We are probably not going to discover patterns of equal importance in this course.
The dataset we are working with
We are going to study a dataset containing information on prices and other attributes
of 53940 diamonds. The dataset is included in the ggplot2
package, that we
installed as part of tidyverse
library(tidyverse)
head(diamonds)
# A tibble: 6 × 10
carat cut color clarity depth table price x y z
<dbl> <ord> <ord> <ord> <dbl> <dbl> <int> <dbl> <dbl> <dbl>
1 0.23 Ideal E SI2 61.5 55 326 3.95 3.98 2.43
2 0.21 Premium E SI1 59.8 61 326 3.89 3.84 2.31
3 0.23 Good E VS1 56.9 65 327 4.05 4.07 2.31
4 0.29 Premium I VS2 62.4 58 334 4.2 4.23 2.63
5 0.31 Good J SI2 63.3 58 335 4.34 4.35 2.75
6 0.24 Very Good J VVS2 62.8 57 336 3.94 3.96 2.48
There are 10 variables in the dataset:
Variable | What is it? |
---|---|
carat | Weight of the diamond in carat (0.200 gram) |
cut | Quality of the cut of the diamond (Fair, Good, Very Good, Premium, Ideal) |
color | Color of the diamond from D (best), to J (worst) |
clarity | How clear is the diamond. I1 (worst), SI2, SI1, VS2, VS1, VVS2, VVS1, IF (best) |
depth | Total depth percentage = z / mean(x, y) |
table | Width of the top of the diamond relative to its widest point |
price | Price in US dollars |
x | Length in mm |
y | Width in mm |
z | depth in mm |
Slightly more detailed information can be found in the help for the dataset:
?diamonds
What are we not going to spend time on?
There are often several considerations to take into account when we plot.
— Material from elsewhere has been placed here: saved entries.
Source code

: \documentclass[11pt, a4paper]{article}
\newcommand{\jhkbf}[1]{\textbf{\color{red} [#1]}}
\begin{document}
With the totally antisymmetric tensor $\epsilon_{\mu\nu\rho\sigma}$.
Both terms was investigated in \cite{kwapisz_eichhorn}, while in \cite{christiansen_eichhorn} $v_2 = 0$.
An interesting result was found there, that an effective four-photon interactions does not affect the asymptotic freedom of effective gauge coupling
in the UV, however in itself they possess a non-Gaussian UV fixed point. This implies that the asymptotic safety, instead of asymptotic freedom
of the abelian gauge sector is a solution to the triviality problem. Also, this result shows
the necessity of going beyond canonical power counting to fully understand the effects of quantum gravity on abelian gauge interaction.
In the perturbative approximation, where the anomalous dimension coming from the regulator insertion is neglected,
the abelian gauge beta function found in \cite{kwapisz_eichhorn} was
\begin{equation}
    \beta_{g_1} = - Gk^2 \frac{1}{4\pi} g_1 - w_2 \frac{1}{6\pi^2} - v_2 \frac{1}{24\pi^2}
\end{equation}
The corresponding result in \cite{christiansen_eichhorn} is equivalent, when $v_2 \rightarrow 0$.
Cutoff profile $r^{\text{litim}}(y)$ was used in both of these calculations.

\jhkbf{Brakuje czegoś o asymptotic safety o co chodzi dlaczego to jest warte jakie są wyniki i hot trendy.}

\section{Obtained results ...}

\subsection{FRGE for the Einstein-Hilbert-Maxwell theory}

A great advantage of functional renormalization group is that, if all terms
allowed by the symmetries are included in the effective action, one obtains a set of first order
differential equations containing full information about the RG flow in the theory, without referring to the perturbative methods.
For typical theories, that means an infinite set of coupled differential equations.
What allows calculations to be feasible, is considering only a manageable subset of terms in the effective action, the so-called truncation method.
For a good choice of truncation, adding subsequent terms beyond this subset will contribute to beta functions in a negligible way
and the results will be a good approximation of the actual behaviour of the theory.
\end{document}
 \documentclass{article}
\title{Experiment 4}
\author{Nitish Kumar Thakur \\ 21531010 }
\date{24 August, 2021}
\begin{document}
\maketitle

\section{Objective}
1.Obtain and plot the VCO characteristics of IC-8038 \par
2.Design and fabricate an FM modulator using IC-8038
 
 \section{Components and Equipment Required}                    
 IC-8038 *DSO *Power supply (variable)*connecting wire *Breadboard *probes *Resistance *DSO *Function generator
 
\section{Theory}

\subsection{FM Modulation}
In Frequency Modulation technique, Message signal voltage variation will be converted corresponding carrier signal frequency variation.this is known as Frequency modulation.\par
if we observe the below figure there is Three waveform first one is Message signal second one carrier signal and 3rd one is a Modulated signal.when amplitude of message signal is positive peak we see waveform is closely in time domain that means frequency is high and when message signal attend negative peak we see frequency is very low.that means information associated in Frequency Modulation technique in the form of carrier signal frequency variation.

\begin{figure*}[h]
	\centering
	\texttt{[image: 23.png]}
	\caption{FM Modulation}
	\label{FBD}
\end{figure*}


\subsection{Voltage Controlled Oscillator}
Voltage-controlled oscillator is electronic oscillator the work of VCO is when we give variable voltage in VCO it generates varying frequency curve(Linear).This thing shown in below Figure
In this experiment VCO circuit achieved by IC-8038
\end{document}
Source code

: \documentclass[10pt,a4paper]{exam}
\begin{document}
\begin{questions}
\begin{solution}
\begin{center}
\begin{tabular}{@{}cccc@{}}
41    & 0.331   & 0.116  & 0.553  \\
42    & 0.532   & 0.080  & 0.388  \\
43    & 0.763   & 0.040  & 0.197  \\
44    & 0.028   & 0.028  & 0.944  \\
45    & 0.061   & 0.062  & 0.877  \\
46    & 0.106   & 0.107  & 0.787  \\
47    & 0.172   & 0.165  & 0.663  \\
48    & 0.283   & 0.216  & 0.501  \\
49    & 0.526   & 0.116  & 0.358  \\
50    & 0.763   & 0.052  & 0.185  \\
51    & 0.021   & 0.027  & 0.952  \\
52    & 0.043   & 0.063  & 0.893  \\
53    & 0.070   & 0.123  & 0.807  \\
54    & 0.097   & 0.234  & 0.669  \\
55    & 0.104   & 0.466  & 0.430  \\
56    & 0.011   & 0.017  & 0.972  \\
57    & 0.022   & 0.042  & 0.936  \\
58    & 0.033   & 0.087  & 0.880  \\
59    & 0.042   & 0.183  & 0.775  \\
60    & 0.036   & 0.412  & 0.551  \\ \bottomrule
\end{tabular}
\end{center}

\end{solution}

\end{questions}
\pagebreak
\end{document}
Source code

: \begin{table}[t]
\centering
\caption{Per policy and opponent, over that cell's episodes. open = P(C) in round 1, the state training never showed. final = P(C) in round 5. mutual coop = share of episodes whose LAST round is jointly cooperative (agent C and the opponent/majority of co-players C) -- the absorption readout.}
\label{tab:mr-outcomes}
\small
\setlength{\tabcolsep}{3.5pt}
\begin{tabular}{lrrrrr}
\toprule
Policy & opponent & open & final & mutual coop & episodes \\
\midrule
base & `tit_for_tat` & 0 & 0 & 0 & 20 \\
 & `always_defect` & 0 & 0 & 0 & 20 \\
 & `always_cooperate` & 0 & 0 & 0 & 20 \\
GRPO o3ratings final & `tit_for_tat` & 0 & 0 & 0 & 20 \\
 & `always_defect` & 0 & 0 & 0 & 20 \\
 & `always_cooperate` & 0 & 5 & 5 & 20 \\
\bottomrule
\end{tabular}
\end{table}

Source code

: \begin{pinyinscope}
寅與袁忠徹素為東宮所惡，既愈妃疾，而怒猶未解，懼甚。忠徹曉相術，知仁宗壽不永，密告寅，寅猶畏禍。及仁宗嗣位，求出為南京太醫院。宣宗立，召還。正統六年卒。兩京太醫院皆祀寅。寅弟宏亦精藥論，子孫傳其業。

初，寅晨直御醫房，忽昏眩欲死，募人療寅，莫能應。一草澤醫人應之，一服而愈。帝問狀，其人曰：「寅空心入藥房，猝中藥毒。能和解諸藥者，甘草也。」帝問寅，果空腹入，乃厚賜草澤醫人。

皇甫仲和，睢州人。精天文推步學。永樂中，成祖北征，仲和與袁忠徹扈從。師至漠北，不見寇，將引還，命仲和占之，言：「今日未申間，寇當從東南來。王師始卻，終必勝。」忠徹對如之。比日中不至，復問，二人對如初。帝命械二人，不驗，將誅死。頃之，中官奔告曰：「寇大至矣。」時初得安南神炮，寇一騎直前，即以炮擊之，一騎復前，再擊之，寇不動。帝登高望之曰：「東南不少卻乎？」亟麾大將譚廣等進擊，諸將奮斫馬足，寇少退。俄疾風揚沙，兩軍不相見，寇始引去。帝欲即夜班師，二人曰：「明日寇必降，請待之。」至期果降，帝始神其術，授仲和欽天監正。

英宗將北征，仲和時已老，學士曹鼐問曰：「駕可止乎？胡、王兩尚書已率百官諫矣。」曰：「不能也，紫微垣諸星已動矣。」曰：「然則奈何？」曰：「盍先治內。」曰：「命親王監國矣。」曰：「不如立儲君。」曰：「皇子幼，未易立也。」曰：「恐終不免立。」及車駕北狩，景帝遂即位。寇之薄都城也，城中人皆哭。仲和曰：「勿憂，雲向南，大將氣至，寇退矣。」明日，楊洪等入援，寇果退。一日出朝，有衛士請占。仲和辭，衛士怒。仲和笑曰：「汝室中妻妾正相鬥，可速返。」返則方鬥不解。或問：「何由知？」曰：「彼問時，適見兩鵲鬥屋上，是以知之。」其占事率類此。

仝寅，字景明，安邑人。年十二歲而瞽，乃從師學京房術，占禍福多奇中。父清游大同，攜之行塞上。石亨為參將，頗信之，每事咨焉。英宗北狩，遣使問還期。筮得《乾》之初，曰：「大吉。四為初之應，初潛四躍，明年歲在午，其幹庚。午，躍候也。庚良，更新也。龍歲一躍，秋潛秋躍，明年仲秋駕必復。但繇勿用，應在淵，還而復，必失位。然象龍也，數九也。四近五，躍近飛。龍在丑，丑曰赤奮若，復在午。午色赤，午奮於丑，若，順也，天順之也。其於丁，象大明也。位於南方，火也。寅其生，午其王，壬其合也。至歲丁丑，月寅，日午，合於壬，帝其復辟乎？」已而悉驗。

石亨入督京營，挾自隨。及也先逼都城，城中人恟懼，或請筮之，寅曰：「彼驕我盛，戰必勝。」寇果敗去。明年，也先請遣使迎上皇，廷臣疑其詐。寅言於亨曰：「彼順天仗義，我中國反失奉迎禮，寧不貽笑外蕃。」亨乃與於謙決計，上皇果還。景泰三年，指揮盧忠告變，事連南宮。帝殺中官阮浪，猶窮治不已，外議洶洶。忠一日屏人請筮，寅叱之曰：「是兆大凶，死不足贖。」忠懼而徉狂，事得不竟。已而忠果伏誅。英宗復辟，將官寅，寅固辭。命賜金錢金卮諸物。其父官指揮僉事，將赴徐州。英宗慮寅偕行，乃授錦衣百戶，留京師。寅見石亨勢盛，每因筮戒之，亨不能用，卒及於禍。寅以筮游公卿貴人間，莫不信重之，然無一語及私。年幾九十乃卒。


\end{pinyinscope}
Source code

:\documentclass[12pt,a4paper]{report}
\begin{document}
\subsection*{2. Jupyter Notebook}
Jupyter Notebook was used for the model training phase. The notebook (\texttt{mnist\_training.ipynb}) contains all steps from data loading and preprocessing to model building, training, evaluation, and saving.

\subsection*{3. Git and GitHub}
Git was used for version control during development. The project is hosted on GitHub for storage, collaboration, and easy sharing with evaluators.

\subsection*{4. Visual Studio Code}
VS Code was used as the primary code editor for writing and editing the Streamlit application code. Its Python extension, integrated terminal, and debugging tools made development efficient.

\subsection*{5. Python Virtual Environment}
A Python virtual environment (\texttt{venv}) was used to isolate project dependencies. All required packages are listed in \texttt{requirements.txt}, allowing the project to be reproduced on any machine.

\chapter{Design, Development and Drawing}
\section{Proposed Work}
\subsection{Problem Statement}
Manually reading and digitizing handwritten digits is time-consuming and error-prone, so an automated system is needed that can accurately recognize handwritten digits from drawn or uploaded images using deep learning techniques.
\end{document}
Two of those, are not covered here:
- Is the plot suitable for the data we are working with?
- Is the plot looking cool and impressive?
We are not making art. And if a specific type of plot is useful, we do not care if it is actually suitable for the diamond data we are working with.
Key Points
This is not an introduction to R
Visualisation is a useful way of representing data
We are going to study diamonds!